That’s the electrical engineering. On the other end, the surface engineering, rapid plastic printing makes it possible to do the equivalent production process as the printed circuit board, only you’re designing/engineering the thing that the circuit board fits into — an enclosure, or a toothbrush handle, or a game controller..whatever it is.

Sketching implies iterating — erasing, redoing, trying again, fitting new ideas into a prototype with whatever is at hand. Often — more often than I’d like — something comes back that has a problem, probably because I’m moving so fast. With the printed circuit boards, a bit of rework can be done which makes things look messy, but in a good way — it shows the hand-crafted aspect of these things, that there’s something human about them, both in the design mis-take and in the “patch” to close a bit of material.

Fracked

I’m finding the same possibility for ⌘-X and ⌘-Z in the physical object world. Things come out slightly larger or smaller than you expected — although the machines are spot-on, I often am not — or I’ll make something with a bit more material with the expectation that I’ll whittle it away with a bit of sand paper or an X-Acto.

⌘-X

R0059333

For example, here I made these two sort of mounting bosses that hold the PCB in place with a sort of snap fitting and that are also used to hold an external on/off slide switch on one side, and the USB receptacle on the other. They’re straight through extruded cuts, with all four sides closed so the fit is nice and snug.

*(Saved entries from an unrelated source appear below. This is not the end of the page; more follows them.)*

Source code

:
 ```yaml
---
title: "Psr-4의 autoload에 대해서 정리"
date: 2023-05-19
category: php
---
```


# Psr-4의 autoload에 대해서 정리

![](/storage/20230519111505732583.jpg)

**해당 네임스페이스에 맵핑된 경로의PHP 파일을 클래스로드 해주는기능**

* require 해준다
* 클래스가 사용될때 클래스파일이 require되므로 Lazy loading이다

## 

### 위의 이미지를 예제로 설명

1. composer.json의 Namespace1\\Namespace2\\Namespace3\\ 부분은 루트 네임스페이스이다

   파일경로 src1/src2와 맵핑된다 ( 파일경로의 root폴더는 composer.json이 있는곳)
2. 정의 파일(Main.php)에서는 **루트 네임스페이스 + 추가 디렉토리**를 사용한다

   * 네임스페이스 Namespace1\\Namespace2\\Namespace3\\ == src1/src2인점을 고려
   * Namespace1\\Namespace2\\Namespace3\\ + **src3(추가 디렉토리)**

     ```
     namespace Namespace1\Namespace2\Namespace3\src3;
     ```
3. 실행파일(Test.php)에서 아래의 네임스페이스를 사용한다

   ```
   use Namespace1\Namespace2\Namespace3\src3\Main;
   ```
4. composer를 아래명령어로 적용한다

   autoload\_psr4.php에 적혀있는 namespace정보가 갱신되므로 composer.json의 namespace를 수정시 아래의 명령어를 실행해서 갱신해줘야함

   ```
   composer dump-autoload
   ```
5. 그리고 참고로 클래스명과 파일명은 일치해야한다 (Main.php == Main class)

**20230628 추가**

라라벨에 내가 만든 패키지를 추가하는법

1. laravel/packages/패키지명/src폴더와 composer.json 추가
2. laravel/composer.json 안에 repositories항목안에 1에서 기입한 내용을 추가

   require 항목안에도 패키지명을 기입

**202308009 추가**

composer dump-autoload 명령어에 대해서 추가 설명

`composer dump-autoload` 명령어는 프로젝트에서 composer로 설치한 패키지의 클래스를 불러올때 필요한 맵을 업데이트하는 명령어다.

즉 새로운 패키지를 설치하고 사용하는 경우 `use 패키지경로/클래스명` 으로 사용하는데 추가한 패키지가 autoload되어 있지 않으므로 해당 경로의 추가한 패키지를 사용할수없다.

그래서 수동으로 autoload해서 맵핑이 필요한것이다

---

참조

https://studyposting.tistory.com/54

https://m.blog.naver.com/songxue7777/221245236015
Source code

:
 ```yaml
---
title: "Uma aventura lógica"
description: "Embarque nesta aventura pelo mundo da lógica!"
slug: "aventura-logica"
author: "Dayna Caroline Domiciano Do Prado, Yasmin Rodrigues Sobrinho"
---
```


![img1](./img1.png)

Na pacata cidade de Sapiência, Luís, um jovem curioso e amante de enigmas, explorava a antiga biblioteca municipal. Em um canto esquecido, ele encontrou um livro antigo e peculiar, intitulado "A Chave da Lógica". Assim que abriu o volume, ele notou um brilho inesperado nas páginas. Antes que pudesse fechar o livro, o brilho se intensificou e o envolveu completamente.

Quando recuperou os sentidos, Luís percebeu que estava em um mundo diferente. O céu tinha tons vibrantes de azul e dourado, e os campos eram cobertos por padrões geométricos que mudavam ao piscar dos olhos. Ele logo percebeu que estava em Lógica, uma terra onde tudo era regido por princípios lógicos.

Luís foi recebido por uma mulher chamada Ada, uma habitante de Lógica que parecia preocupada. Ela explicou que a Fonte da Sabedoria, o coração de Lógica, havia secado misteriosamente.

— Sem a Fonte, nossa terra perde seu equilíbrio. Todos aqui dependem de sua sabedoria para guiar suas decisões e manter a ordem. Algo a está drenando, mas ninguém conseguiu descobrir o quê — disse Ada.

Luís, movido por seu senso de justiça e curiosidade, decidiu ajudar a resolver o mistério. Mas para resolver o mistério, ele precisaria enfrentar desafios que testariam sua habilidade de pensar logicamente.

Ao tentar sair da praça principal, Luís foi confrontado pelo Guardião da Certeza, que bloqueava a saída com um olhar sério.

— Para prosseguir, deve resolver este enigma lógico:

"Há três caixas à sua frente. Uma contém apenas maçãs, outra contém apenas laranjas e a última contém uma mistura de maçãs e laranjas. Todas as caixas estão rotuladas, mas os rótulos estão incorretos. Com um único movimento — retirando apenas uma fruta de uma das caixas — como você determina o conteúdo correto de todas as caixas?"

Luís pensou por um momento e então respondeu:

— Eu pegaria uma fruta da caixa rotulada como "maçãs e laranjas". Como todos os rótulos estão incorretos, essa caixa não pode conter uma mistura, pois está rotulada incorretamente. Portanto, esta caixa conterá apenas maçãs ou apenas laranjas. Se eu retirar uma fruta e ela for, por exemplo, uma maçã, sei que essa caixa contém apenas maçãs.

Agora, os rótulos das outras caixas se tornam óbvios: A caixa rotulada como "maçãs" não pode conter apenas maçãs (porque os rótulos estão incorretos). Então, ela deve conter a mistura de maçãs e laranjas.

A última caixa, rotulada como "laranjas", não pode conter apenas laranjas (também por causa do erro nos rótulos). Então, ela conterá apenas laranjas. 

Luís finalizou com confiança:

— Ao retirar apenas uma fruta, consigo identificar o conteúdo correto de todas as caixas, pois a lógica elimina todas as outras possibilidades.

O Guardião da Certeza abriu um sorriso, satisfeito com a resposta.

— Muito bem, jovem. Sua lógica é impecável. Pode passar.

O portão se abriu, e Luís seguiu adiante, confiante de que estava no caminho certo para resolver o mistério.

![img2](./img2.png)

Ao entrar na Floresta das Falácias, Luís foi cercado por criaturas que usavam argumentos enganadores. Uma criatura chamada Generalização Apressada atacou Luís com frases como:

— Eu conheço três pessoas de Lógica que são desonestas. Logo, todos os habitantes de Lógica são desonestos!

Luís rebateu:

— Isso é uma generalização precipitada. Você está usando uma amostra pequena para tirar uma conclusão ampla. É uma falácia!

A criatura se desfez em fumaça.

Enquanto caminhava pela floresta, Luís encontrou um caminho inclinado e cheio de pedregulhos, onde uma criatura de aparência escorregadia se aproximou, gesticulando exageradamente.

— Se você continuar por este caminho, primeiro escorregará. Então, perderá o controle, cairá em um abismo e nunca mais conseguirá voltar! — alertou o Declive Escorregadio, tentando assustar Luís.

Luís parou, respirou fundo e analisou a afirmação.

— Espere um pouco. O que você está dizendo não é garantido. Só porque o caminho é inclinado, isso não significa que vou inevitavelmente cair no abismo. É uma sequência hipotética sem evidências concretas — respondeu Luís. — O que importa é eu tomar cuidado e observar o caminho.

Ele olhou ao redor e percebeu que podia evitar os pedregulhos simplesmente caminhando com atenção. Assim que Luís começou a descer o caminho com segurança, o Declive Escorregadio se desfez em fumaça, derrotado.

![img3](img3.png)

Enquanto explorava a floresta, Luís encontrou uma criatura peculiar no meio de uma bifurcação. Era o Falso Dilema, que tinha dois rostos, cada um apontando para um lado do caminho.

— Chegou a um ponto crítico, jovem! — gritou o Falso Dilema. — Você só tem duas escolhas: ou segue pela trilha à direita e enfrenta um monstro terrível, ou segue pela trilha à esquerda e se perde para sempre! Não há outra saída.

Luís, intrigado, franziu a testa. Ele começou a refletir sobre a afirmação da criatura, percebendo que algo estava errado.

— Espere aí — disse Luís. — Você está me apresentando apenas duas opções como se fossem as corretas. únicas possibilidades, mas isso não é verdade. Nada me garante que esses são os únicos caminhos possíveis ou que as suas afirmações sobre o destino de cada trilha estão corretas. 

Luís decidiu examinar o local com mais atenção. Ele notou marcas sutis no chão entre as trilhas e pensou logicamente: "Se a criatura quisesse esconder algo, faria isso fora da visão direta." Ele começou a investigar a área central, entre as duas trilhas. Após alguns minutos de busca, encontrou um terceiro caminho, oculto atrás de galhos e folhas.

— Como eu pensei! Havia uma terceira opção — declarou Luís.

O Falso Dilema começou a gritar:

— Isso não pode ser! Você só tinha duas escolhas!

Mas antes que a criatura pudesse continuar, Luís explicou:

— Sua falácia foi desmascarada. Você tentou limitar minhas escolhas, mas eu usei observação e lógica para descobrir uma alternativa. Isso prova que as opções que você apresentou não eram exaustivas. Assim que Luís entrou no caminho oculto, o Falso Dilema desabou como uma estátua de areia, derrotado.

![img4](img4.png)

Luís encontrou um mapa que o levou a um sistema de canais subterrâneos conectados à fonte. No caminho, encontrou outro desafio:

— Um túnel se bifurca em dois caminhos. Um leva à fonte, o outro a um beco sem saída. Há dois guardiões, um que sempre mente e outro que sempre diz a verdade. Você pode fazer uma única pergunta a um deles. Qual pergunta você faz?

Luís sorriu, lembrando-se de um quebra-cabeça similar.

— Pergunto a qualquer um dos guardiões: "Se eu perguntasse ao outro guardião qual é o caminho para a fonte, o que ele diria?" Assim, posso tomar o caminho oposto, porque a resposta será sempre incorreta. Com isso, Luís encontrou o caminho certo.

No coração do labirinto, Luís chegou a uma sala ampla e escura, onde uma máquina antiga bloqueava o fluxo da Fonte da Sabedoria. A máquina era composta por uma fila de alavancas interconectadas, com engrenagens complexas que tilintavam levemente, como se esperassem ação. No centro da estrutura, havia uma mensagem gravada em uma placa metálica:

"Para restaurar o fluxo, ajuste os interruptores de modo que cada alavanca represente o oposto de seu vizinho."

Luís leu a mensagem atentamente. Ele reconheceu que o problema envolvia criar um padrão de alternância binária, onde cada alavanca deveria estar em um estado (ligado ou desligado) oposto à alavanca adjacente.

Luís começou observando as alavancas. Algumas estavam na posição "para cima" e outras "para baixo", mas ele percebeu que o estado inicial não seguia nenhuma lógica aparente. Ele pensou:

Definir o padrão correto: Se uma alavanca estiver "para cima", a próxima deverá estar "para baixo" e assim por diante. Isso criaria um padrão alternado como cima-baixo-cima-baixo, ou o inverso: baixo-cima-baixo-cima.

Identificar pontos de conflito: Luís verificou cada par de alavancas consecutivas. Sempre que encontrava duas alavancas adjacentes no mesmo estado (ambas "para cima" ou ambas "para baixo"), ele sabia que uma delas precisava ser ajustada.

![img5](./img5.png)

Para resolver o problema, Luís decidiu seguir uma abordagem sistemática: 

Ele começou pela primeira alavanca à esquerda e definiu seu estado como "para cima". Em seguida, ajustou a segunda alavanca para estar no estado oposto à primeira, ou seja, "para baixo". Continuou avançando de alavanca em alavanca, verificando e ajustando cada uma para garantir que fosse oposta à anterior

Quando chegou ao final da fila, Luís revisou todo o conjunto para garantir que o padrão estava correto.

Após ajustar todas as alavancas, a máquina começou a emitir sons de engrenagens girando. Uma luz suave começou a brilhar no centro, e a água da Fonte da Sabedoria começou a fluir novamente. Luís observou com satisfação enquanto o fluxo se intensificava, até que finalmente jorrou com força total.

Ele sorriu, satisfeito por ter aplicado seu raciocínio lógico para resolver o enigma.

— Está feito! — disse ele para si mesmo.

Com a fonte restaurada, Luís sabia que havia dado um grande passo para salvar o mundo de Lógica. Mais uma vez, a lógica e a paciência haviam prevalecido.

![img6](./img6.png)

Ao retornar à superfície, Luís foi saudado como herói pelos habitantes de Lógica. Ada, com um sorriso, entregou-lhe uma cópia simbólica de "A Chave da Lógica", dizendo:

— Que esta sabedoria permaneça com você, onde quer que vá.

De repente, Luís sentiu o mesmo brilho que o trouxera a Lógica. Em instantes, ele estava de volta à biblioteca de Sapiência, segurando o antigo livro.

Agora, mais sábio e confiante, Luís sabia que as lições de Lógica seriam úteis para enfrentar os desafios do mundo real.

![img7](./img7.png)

While I was assembling the first unit I realized that having that closed cut makes it so that you can’t easily remove everything if you need to, like..remove everything. For whatever reason. Basically you thread the connecting wires through, insert the switch or USB receptacle, solder the wires to the board and you’ve handcuffed everything in place.

That’s no good.

So, I scalpaled one wall out to see if I could get a good fit with the USB connector with closer to 3ish walls. It’s better, but still a bit loose.

Insignia

Patch

I needed something to attach to my shop coveralls to sustain the laboratory story. These are pretty sweet. My guy down the street did them..they clean clock. One other narrative arc in the Near Future Laboratory project — fashionable laboratory garments.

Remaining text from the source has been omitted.